Before we dive into how these upgrades work, though, I want to emphasize that the baseline quality of prison cells varies greatly across the U.S. and is often dependent on the level of punishment that the individual prisoner has received. For instance, my colleague Andrew Fiouzi recently explored the living conditions in white-collar prisons, where financial criminals are usually sent, and he found that these prisons might provide TVs, all sorts of recreational activities and even kosher meals. Meanwhile, in maximum security prisons, where violent criminals are sent, getting your hands on something as basic as a pen can be nearly impossible.
With that in mind, let’s talk about how cash can be used to upgrade your living situation in prison. For starters, all federal prisoners have access to a commissary, where they can purchase numerous basic items, from snacks to toothbrushes and postage stamps. To have access to the commissary, you obviously need money, and to have money, friends and family on the outside have to send it to your commissary account.

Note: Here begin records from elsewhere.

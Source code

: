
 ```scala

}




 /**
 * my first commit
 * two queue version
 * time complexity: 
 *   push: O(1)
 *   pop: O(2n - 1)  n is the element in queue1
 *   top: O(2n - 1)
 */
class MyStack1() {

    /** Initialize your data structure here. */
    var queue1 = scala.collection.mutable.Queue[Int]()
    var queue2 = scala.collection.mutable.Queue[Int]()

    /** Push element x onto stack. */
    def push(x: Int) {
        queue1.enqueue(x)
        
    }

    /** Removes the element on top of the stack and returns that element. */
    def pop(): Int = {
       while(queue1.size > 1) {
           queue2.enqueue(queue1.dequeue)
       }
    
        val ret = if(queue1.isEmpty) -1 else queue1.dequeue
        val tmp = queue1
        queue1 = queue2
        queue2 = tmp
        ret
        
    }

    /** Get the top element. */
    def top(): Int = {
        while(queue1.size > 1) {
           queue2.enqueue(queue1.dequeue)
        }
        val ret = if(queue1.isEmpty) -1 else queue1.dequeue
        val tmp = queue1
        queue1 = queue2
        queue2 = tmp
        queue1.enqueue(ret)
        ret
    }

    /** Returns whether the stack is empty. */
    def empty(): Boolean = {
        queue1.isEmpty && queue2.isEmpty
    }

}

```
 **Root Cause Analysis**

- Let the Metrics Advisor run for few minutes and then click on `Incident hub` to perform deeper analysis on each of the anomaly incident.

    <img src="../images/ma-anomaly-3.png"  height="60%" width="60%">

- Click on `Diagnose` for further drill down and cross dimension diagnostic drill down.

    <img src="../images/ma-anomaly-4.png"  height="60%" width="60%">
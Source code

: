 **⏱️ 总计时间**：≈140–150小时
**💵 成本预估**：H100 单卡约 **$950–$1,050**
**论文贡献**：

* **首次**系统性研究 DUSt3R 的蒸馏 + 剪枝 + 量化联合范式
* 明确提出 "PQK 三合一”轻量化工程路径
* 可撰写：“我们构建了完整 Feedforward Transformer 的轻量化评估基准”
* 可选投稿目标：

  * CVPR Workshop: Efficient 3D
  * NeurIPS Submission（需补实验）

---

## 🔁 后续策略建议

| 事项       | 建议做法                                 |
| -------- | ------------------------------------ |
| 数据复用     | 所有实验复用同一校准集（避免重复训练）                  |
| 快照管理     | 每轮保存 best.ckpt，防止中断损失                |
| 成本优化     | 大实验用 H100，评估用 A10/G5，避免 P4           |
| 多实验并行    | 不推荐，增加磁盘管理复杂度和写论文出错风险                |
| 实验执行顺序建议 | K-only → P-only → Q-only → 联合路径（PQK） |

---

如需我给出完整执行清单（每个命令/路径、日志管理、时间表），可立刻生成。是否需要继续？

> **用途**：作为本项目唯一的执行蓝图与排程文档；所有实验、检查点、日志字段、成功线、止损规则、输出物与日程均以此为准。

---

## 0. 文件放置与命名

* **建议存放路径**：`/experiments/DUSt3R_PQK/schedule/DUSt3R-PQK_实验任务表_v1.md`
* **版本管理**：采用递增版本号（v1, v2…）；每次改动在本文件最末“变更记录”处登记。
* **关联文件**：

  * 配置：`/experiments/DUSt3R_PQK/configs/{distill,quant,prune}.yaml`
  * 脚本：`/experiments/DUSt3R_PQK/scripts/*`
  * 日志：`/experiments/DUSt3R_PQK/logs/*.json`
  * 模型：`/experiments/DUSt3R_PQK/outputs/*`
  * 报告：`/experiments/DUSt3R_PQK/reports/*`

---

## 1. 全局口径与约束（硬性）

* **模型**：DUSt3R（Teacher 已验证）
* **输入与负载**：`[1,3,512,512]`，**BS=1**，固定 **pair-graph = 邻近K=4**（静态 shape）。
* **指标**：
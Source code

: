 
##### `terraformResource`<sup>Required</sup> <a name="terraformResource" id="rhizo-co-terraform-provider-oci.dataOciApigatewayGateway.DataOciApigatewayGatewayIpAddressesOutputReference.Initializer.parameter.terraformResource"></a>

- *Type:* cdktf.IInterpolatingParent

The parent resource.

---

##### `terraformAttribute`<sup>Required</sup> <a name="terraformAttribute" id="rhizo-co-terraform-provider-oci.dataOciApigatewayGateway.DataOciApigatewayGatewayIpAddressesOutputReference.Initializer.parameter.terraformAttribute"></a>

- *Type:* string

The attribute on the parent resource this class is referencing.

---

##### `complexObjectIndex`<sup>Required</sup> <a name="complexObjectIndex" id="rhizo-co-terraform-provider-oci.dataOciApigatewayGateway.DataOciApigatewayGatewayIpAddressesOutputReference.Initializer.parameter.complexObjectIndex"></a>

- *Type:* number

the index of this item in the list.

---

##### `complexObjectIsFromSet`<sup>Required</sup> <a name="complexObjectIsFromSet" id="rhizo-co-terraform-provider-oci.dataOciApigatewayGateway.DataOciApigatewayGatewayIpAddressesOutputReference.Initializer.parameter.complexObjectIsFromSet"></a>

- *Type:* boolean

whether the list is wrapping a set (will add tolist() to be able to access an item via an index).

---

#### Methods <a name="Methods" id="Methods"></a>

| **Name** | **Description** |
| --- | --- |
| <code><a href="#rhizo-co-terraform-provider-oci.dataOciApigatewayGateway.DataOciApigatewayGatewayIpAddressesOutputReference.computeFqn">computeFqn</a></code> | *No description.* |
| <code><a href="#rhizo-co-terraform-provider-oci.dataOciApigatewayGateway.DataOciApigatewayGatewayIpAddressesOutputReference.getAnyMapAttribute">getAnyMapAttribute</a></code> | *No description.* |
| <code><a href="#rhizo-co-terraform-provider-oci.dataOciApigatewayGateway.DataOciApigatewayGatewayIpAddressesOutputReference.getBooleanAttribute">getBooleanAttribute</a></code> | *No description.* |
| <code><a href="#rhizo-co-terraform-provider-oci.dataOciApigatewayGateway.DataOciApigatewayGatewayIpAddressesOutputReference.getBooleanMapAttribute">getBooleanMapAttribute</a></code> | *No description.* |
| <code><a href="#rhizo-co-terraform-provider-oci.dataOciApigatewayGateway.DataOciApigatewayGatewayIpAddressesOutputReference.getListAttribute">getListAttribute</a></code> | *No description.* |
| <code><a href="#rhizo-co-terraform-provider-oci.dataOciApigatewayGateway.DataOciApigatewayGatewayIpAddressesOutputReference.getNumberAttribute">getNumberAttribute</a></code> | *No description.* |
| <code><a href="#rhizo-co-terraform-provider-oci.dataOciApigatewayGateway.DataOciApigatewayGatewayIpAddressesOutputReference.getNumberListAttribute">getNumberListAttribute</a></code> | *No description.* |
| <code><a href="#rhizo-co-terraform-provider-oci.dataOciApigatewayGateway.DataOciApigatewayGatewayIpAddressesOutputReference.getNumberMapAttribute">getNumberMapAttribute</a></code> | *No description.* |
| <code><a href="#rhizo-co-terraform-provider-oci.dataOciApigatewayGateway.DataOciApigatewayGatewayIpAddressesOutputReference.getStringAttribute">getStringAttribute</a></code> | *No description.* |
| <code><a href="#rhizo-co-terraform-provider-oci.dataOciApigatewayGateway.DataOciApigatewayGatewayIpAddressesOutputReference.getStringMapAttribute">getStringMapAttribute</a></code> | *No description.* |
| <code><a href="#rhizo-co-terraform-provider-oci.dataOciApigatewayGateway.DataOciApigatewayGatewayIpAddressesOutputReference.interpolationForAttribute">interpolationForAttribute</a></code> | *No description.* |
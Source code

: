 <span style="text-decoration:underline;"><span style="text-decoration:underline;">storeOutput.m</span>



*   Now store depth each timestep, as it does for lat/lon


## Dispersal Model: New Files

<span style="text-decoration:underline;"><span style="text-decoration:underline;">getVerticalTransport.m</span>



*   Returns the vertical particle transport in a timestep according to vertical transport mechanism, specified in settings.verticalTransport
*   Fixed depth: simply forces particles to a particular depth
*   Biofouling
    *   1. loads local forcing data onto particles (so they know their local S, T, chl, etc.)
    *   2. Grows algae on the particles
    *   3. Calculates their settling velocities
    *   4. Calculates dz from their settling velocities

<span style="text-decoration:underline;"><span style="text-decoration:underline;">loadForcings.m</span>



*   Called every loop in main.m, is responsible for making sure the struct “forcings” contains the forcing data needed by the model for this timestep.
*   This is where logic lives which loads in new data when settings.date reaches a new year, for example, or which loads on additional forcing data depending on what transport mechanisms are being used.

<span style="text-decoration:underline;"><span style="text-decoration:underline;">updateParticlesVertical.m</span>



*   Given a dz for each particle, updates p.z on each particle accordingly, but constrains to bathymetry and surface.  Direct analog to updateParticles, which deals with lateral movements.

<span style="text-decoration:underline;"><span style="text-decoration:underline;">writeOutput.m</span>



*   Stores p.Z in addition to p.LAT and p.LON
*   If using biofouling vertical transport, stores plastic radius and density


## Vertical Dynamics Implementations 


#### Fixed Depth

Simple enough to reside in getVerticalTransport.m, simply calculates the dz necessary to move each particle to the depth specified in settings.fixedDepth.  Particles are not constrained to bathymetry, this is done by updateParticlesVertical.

As for which commissary items might make your cell feel a little more like home, here are a few things available at a low-security prison in Colorado, along with how much they cost:
- A portable fan: $28.80
- A radio: $37.05
- A book light: $12.95
- An alarm clock: $9.35
- Toilet paper: $2.50
- A laundry bag: $5.15
- A photo album: $6.20
Obviously, you’d be hard-pressed to call any of these “luxurious,” but in more recent years, numerous “pay-to-stay” city jails in Southern California have essentially started allowing convicts to buy their way into safer, more comfortable situations. Normally, city jails are small establishments, often serving as the local police department’s holding center for people either waiting to be charged or who committed minor misdemeanors and certain non-violent crimes (for a super old-timey reference, think of where Otis Campbell slept off his various benders on the Andy Griffith Show). Similar to all jails and prisons, the conditions in these smaller jails vary, but the consensus is that they’re generally more chill, especially compared to the notoriously rowdy county penitentiaries in California. According to a 2018 Salon post, these jails offer inmates “semi-private rooms, single showers and the ability to make phone calls whenever they want.” All of which are unheard of in regular prison.
As for what kinds of criminals are eligible for these pay-to-stay jails, that really depends on the judge dealing out their sentence. The most common sentences being served by pay-to-stay criminals are DUIs and other driving violations, which makes sense considering these aren’t necessarily violent crimes, and therefore, the prisoners are perhaps more deserving of a more lenient punishment. However, an analysis of people who served in pay-to-stay jails in Southern California from 2011 to 2015 found that 4.5 percent committed serious offenses, including assault, battery, domestic violence, robbery and sex crimes.
Again, it’s wholly dependent on a judge who’s willing to give you the spot — or perhaps a well-paid lawyer who’s willing to fight for you to have it. On the Santa Ana pay-to-stay program’s qualifying criteria list, for instance, they make little mention of what kinds of criminals are allowed, only noting that “not all charges will qualify for the program.” Instead, they simply say you must be at least 18 years old, approved by the court and in overall good health.
As for how much these comfy pay-to-stay jails cost, that also depends. Per an extremely thorough 2017 L.A. Times report, “Prices vary widely, with each city setting its own rate. Defendants can get a bargain-basement bed in La Verne for $25 a night or pay a modest $75 a night in Hawthorne. Or they can splurge, paying $198 a night in Redondo Beach or $251 a night in Hermosa Beach. Monterey Park even offers the option of serving time in half-day increments, for $51.” (Overall, the analysis mentioned above found that these programs took in nearly $7 million in five years.)
Needless to say, these pay-to-play jails are controversial, and for good reason: They began as a potential fix for prison overcrowding, which would help out criminals who committed lesser crimes and wouldn’t involve taxpayer money. But they’ve since evolved into a criminal justice system that basically gives inmates who have money to spend an advantage, sometimes no matter how serious their crime. In fact, the pay-to-stay prisoners in the L.A. Times report included the likes of a choreographer who had sex with an underaged girl; a former police officer who stalked and threatened his wife; and a college student who stabbed someone. The report more specifically names Alan Wurtzel, who spent $18,250 to serve a six-month sentence at the Seal Beach city jail, with amenities that included flat-screen TVs, a computer room and new beds, after he forced a woman to perform oral sex on him.
In this case then, crime pays — but in reverse, with the municipalities profiting from it. The question, of course, is, at what cost?